- RECORDS FOR THIS EXERCISE -

═══

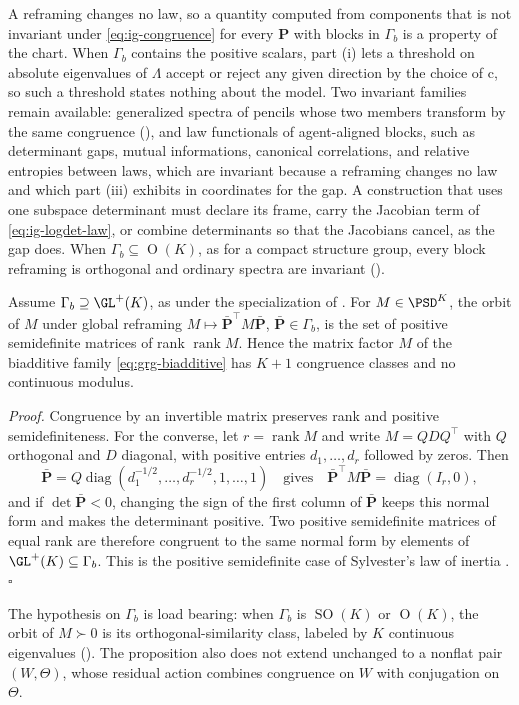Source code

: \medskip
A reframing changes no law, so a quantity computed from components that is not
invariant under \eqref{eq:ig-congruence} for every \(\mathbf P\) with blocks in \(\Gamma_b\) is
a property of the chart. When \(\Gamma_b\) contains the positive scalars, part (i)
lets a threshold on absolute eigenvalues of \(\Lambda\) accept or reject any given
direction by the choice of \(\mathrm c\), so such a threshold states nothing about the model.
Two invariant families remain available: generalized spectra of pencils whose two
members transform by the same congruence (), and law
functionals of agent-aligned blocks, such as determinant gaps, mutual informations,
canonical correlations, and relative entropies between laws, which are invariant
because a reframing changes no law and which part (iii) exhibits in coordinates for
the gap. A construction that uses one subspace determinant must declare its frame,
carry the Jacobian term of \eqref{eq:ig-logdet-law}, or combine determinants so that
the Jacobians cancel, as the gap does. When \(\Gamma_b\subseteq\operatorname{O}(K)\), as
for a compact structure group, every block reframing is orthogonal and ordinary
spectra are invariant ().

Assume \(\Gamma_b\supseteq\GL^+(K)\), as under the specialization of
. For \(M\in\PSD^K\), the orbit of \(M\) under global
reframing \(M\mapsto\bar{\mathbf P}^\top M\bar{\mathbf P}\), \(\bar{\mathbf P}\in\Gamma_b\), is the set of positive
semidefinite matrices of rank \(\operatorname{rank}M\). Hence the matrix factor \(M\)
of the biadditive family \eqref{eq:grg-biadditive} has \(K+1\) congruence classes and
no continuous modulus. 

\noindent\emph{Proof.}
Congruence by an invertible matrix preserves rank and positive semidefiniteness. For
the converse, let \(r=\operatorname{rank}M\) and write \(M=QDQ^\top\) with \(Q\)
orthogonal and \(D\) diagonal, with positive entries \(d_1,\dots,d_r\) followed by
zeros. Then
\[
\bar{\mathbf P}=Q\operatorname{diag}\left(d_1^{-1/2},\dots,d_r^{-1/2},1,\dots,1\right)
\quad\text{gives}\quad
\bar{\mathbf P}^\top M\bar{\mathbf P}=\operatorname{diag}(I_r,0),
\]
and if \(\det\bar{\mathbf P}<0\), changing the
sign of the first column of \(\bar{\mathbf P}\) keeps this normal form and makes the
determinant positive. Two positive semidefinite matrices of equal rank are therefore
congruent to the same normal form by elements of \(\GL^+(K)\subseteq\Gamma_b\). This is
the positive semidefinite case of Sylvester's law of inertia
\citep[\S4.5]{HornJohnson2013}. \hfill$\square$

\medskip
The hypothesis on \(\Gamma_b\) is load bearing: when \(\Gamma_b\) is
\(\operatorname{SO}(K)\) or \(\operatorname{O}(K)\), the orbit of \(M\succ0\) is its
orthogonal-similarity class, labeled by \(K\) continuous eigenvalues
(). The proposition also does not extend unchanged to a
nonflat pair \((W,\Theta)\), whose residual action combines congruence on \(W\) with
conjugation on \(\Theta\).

═══

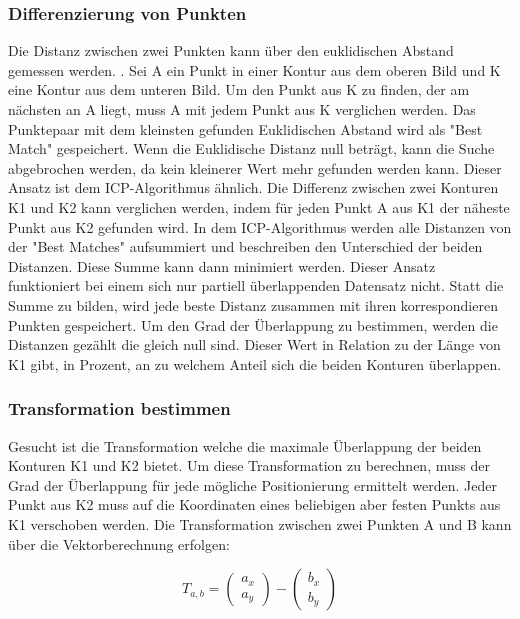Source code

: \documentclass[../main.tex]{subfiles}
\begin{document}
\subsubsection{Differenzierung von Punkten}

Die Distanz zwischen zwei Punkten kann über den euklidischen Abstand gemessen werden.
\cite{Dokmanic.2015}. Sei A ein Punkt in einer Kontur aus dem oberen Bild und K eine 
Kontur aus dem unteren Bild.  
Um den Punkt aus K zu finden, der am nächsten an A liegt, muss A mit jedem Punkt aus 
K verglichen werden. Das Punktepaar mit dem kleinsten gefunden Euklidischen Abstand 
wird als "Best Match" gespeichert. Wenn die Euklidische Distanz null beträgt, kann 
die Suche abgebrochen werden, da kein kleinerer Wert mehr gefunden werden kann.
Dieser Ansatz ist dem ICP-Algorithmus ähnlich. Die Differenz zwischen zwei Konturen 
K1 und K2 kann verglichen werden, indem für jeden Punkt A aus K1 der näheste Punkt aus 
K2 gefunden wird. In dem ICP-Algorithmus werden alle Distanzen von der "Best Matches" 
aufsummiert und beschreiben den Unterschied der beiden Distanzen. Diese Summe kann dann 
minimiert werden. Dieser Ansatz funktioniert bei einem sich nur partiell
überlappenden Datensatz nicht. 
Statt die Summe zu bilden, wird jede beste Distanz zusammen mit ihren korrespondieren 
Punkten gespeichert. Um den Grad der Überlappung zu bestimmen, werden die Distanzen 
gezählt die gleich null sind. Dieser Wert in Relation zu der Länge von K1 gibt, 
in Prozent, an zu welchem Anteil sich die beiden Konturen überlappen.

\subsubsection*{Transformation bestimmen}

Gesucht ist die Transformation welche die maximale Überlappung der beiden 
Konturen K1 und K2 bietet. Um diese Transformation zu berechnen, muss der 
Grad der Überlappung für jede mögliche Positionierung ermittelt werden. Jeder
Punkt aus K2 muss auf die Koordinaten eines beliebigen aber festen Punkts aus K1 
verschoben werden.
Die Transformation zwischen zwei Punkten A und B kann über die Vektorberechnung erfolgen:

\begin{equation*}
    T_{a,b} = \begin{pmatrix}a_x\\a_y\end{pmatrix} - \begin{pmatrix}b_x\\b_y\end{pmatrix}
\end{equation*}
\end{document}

═══

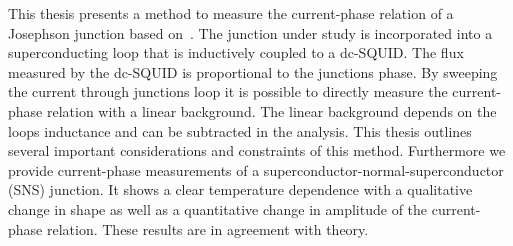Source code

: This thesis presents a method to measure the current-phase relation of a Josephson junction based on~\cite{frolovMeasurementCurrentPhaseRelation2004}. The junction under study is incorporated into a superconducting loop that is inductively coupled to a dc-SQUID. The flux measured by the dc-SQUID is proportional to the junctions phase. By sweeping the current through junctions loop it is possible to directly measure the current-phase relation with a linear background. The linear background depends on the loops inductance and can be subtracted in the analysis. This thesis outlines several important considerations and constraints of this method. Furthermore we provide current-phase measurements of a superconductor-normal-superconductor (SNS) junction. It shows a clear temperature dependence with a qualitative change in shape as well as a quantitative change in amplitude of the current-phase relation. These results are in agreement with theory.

═══

- ABOUT THIS TASK -
Return solely the number of lines in the data that include the word "wird".

- RESULT FOR THIS EXERCISE -
3